Nelson Mandela’s Captive Audience: A Smile to Remember

Twenty years ago, I was in Qincheng, the most well-known of China’s political prisons, along with several hundred other students and intellectuals who had taken part in the student movement of the previous summer. On a particularly cold winter morning, I sat on my bed and picked up my copy of The People’s Daily, the government newspaper we were allowed to read, and saw that Nelson Mandela had been released from prison.

I was overwhelmed by complicated feelings. We had not known much about Mr. Mandela’s story, but the message of his release was instantly clear to me: in the pursuit of freedom, there are times when we must pay the price of losing our freedom. In faraway China, we had been imprisoned for harboring the same ideals as Mr. Mandela.
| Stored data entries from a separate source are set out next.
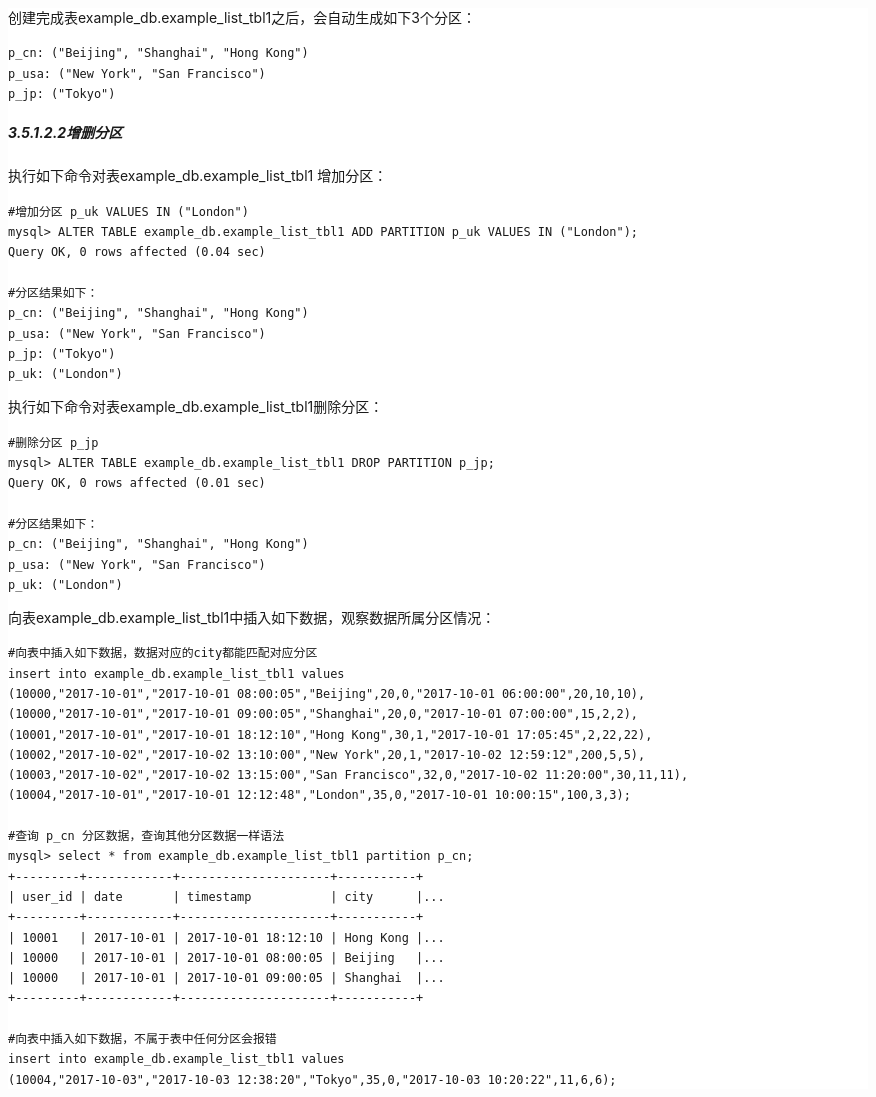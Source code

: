 创建完成表example_db.example_list_tbl1之后，会自动生成如下3个分区：

```
p_cn: ("Beijing", "Shanghai", "Hong Kong")
p_usa: ("New York", "San Francisco")
p_jp: ("Tokyo")
```

##### 3.5.1.2.2增删分区

执行如下命令对表example_db.example_list_tbl1 增加分区：

```
#增加分区 p_uk VALUES IN ("London")
mysql> ALTER TABLE example_db.example_list_tbl1 ADD PARTITION p_uk VALUES IN ("London");
Query OK, 0 rows affected (0.04 sec)

#分区结果如下：
p_cn: ("Beijing", "Shanghai", "Hong Kong")
p_usa: ("New York", "San Francisco")
p_jp: ("Tokyo")
p_uk: ("London")
```

执行如下命令对表example_db.example_list_tbl1删除分区：

```
#删除分区 p_jp
mysql> ALTER TABLE example_db.example_list_tbl1 DROP PARTITION p_jp;
Query OK, 0 rows affected (0.01 sec)

#分区结果如下：
p_cn: ("Beijing", "Shanghai", "Hong Kong")
p_usa: ("New York", "San Francisco")
p_uk: ("London")
```

向表example_db.example_list_tbl1中插入如下数据，观察数据所属分区情况：

```
#向表中插入如下数据，数据对应的city都能匹配对应分区
insert into example_db.example_list_tbl1 values 
(10000,"2017-10-01","2017-10-01 08:00:05","Beijing",20,0,"2017-10-01 06:00:00",20,10,10),
(10000,"2017-10-01","2017-10-01 09:00:05","Shanghai",20,0,"2017-10-01 07:00:00",15,2,2),
(10001,"2017-10-01","2017-10-01 18:12:10","Hong Kong",30,1,"2017-10-01 17:05:45",2,22,22),
(10002,"2017-10-02","2017-10-02 13:10:00","New York",20,1,"2017-10-02 12:59:12",200,5,5),
(10003,"2017-10-02","2017-10-02 13:15:00","San Francisco",32,0,"2017-10-02 11:20:00",30,11,11),
(10004,"2017-10-01","2017-10-01 12:12:48","London",35,0,"2017-10-01 10:00:15",100,3,3);

#查询 p_cn 分区数据，查询其他分区数据一样语法
mysql> select * from example_db.example_list_tbl1 partition p_cn;
+---------+------------+---------------------+-----------+
| user_id | date       | timestamp           | city      |...
+---------+------------+---------------------+-----------+
| 10001   | 2017-10-01 | 2017-10-01 18:12:10 | Hong Kong |...
| 10000   | 2017-10-01 | 2017-10-01 08:00:05 | Beijing   |...
| 10000   | 2017-10-01 | 2017-10-01 09:00:05 | Shanghai  |...
+---------+------------+---------------------+-----------+

#向表中插入如下数据，不属于表中任何分区会报错
insert into example_db.example_list_tbl1 values 
(10004,"2017-10-03","2017-10-03 12:38:20","Tokyo",35,0,"2017-10-03 10:20:22",11,6,6);
```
While I was happy for Mr. Mandela and all South Africans, I could not help feeling sad for the Chinese people. And yet the news gave me more confidence for the future. One tenacious person had prevailed over a system, and I thought, “If Nelson Mandela could persist for 27 years, then why can’t I?”

What struck me most about the newspaper photo of Mr. Mandela leaving prison was the smile on his face. On the day I was released from jail, in 1993, I also walked out with a smile — and held up my right arm and made a V-for-victory sign to my family waiting outside. I was walking in Mr. Mandela’s footsteps.

Wang Dan, a student leader at Peking University who helped organize the Tiananmen protest, was returned to prison from 1995 to 1998 and now teaches history at National Chengchi University in Taiwan.